YOUR INSTRUCTIONS ::
Type out every line below exactly as it reads.

RECORDS FOR THE EXERCISE ::
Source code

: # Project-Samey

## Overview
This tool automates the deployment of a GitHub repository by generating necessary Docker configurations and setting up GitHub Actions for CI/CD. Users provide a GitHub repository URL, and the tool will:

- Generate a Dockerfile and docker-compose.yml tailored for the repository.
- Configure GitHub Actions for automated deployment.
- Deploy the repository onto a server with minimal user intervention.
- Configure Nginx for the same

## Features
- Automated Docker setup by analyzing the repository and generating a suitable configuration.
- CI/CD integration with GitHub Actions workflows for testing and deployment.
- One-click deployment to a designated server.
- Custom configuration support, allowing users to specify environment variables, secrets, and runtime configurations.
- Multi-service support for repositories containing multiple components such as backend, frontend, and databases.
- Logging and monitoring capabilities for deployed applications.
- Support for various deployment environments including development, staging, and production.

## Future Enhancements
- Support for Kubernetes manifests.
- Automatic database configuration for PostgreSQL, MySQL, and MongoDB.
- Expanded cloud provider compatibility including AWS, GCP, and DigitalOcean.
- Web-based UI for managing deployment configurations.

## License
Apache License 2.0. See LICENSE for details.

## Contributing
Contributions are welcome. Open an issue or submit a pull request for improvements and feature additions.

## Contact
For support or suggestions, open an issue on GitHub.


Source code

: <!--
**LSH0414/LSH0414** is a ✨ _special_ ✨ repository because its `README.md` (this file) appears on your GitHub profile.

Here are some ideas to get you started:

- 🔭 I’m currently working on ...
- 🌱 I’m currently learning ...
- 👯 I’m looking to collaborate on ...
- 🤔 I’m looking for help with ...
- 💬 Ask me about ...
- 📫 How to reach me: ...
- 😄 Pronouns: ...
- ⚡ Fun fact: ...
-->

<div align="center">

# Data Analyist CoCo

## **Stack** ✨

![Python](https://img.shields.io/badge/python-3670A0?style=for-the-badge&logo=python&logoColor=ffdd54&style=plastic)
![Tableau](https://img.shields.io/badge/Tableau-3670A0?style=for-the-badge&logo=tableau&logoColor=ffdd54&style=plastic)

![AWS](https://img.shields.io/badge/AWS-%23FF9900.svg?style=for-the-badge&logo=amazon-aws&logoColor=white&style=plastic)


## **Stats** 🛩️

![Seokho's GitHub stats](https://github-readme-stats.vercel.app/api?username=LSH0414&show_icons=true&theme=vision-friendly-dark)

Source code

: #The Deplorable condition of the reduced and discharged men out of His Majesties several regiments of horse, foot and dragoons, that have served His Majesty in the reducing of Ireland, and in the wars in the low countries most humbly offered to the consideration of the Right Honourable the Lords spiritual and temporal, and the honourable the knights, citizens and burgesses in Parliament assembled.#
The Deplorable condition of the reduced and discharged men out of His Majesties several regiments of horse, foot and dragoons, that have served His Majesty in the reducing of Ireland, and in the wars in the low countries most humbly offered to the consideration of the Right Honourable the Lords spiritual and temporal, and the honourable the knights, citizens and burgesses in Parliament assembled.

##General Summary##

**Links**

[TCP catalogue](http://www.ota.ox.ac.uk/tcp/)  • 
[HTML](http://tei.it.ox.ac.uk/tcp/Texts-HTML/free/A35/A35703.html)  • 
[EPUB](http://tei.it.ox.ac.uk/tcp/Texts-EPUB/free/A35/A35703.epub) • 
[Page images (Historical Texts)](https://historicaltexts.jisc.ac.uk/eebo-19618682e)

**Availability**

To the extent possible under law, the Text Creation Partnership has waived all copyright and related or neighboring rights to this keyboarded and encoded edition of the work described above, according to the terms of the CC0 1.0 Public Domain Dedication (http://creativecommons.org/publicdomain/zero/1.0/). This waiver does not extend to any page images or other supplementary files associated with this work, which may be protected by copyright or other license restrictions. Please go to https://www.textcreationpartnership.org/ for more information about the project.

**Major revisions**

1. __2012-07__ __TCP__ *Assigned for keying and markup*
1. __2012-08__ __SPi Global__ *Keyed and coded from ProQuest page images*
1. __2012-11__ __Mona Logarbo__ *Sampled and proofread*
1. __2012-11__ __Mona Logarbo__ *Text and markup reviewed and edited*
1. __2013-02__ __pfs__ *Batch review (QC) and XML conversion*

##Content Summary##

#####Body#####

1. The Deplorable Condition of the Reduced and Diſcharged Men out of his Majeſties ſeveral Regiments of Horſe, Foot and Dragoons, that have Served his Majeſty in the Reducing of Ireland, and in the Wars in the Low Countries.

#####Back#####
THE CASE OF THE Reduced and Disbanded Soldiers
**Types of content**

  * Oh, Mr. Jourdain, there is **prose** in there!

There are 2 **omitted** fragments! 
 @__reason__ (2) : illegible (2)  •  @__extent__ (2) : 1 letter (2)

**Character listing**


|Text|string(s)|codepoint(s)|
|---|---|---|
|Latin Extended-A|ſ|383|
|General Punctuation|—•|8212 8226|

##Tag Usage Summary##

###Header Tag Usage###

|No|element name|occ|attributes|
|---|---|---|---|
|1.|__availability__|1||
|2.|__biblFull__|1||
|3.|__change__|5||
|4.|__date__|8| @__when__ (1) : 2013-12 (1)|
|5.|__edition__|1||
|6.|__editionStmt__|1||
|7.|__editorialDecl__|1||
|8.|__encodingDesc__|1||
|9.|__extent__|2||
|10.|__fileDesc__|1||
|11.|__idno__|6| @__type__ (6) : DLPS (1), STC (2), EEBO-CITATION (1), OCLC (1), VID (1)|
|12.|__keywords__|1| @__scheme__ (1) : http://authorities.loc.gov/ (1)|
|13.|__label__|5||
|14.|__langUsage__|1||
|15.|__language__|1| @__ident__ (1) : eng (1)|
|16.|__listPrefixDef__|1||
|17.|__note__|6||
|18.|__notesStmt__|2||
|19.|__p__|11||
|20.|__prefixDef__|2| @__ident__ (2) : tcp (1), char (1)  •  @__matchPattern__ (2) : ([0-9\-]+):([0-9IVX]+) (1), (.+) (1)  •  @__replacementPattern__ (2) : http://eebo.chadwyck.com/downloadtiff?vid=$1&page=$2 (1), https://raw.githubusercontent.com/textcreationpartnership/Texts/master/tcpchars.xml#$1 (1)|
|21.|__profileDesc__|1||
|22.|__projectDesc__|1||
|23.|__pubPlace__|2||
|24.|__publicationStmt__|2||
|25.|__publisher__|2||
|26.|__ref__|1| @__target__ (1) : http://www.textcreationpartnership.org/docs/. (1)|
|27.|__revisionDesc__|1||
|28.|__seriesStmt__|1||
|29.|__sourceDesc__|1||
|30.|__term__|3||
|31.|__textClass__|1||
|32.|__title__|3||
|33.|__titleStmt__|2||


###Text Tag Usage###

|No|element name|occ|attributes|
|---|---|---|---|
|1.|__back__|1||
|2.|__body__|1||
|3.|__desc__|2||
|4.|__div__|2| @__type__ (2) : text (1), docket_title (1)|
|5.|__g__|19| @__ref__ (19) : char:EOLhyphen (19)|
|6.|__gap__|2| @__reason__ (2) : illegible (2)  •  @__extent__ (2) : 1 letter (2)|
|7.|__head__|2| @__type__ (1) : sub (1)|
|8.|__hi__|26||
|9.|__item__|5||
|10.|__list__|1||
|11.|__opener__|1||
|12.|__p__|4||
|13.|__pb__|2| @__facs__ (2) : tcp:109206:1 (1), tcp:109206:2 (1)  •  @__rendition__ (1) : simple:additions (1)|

RESPONSE ::
Source code

: # Project-Samey

## Overview
This tool automates the deployment of a GitHub repository by generating necessary Docker configurations and setting up GitHub Actions for CI/CD. Users provide a GitHub repository URL, and the tool will:

- Generate a Dockerfile and docker-compose.yml tailored for the repository.
- Configure GitHub Actions for automated deployment.
- Deploy the repository onto a server with minimal user intervention.
- Configure Nginx for the same

## Features
- Automated Docker setup by analyzing the repository and generating a suitable configuration.
- CI/CD integration with GitHub Actions workflows for testing and deployment.
- One-click deployment to a designated server.
- Custom configuration support, allowing users to specify environment variables, secrets, and runtime configurations.
- Multi-service support for repositories containing multiple components such as backend, frontend, and databases.
- Logging and monitoring capabilities for deployed applications.
- Support for various deployment environments including development, staging, and production.

## Future Enhancements
- Support for Kubernetes manifests.
- Automatic database configuration for PostgreSQL, MySQL, and MongoDB.
- Expanded cloud provider compatibility including AWS, GCP, and DigitalOcean.
- Web-based UI for managing deployment configurations.

## License
Apache License 2.0. See LICENSE for details.

## Contributing
Contributions are welcome. Open an issue or submit a pull request for improvements and feature additions.

## Contact
For support or suggestions, open an issue on GitHub.


Source code

: <!--
**LSH0414/LSH0414** is a ✨ _special_ ✨ repository because its `README.md` (this file) appears on your GitHub profile.

Here are some ideas to get you started:

- 🔭 I’m currently working on ...
- 🌱 I’m currently learning ...
- 👯 I’m looking to collaborate on ...
- 🤔 I’m looking for help with ...
- 💬 Ask me about ...
- 📫 How to reach me: ...
- 😄 Pronouns: ...
- ⚡ Fun fact: ...
-->

<div align="center">

# Data Analyist CoCo

## **Stack** ✨

![Python](https://img.shields.io/badge/python-3670A0?style=for-the-badge&logo=python&logoColor=ffdd54&style=plastic)
![Tableau](https://img.shields.io/badge/Tableau-3670A0?style=for-the-badge&logo=tableau&logoColor=ffdd54&style=plastic)

![AWS](https://img.shields.io/badge/AWS-%23FF9900.svg?style=for-the-badge&logo=amazon-aws&logoColor=white&style=plastic)


## **Stats** 🛩️

![Seokho's GitHub stats](https://github-readme-stats.vercel.app/api?username=LSH0414&show_icons=true&theme=vision-friendly-dark)

Source code

: #The Deplorable condition of the reduced and discharged men out of His Majesties several regiments of horse, foot and dragoons, that have served His Majesty in the reducing of Ireland, and in the wars in the low countries most humbly offered to the consideration of the Right Honourable the Lords spiritual and temporal, and the honourable the knights, citizens and burgesses in Parliament assembled.#
The Deplorable condition of the reduced and discharged men out of His Majesties several regiments of horse, foot and dragoons, that have served His Majesty in the reducing of Ireland, and in the wars in the low countries most humbly offered to the consideration of the Right Honourable the Lords spiritual and temporal, and the honourable the knights, citizens and burgesses in Parliament assembled.

##General Summary##

**Links**

[TCP catalogue](http://www.ota.ox.ac.uk/tcp/)  • 
[HTML](http://tei.it.ox.ac.uk/tcp/Texts-HTML/free/A35/A35703.html)  • 
[EPUB](http://tei.it.ox.ac.uk/tcp/Texts-EPUB/free/A35/A35703.epub) • 
[Page images (Historical Texts)](https://historicaltexts.jisc.ac.uk/eebo-19618682e)

**Availability**

To the extent possible under law, the Text Creation Partnership has waived all copyright and related or neighboring rights to this keyboarded and encoded edition of the work described above, according to the terms of the CC0 1.0 Public Domain Dedication (http://creativecommons.org/publicdomain/zero/1.0/). This waiver does not extend to any page images or other supplementary files associated with this work, which may be protected by copyright or other license restrictions. Please go to https://www.textcreationpartnership.org/ for more information about the project.

**Major revisions**

1. __2012-07__ __TCP__ *Assigned for keying and markup*
1. __2012-08__ __SPi Global__ *Keyed and coded from ProQuest page images*
1. __2012-11__ __Mona Logarbo__ *Sampled and proofread*
1. __2012-11__ __Mona Logarbo__ *Text and markup reviewed and edited*
1. __2013-02__ __pfs__ *Batch review (QC) and XML conversion*

##Content Summary##

#####Body#####

1. The Deplorable Condition of the Reduced and Diſcharged Men out of his Majeſties ſeveral Regiments of Horſe, Foot and Dragoons, that have Served his Majeſty in the Reducing of Ireland, and in the Wars in the Low Countries.

#####Back#####
THE CASE OF THE Reduced and Disbanded Soldiers
**Types of content**

  * Oh, Mr. Jourdain, there is **prose** in there!

There are 2 **omitted** fragments! 
 @__reason__ (2) : illegible (2)  •  @__extent__ (2) : 1 letter (2)

**Character listing**


|Text|string(s)|codepoint(s)|
|---|---|---|
|Latin Extended-A|ſ|383|
|General Punctuation|—•|8212 8226|

##Tag Usage Summary##

###Header Tag Usage###

|No|element name|occ|attributes|
|---|---|---|---|
|1.|__availability__|1||
|2.|__biblFull__|1||
|3.|__change__|5||
|4.|__date__|8| @__when__ (1) : 2013-12 (1)|
|5.|__edition__|1||
|6.|__editionStmt__|1||
|7.|__editorialDecl__|1||
|8.|__encodingDesc__|1||
|9.|__extent__|2||
|10.|__fileDesc__|1||
|11.|__idno__|6| @__type__ (6) : DLPS (1), STC (2), EEBO-CITATION (1), OCLC (1), VID (1)|
|12.|__keywords__|1| @__scheme__ (1) : http://authorities.loc.gov/ (1)|
|13.|__label__|5||
|14.|__langUsage__|1||
|15.|__language__|1| @__ident__ (1) : eng (1)|
|16.|__listPrefixDef__|1||
|17.|__note__|6||
|18.|__notesStmt__|2||
|19.|__p__|11||
|20.|__prefixDef__|2| @__ident__ (2) : tcp (1), char (1)  •  @__matchPattern__ (2) : ([0-9\-]+):([0-9IVX]+) (1), (.+) (1)  •  @__replacementPattern__ (2) : http://eebo.chadwyck.com/downloadtiff?vid=$1&page=$2 (1), https://raw.githubusercontent.com/textcreationpartnership/Texts/master/tcpchars.xml#$1 (1)|
|21.|__profileDesc__|1||
|22.|__projectDesc__|1||
|23.|__pubPlace__|2||
|24.|__publicationStmt__|2||
|25.|__publisher__|2||
|26.|__ref__|1| @__target__ (1) : http://www.textcreationpartnership.org/docs/. (1)|
|27.|__revisionDesc__|1||
|28.|__seriesStmt__|1||
|29.|__sourceDesc__|1||
|30.|__term__|3||
|31.|__textClass__|1||
|32.|__title__|3||
|33.|__titleStmt__|2||


###Text Tag Usage###

|No|element name|occ|attributes|
|---|---|---|---|
|1.|__back__|1||
|2.|__body__|1||
|3.|__desc__|2||
|4.|__div__|2| @__type__ (2) : text (1), docket_title (1)|
|5.|__g__|19| @__ref__ (19) : char:EOLhyphen (19)|
|6.|__gap__|2| @__reason__ (2) : illegible (2)  •  @__extent__ (2) : 1 letter (2)|
|7.|__head__|2| @__type__ (1) : sub (1)|
|8.|__hi__|26||
|9.|__item__|5||
|10.|__list__|1||
|11.|__opener__|1||
|12.|__p__|4||
|13.|__pb__|2| @__facs__ (2) : tcp:109206:1 (1), tcp:109206:2 (1)  •  @__rendition__ (1) : simple:additions (1)|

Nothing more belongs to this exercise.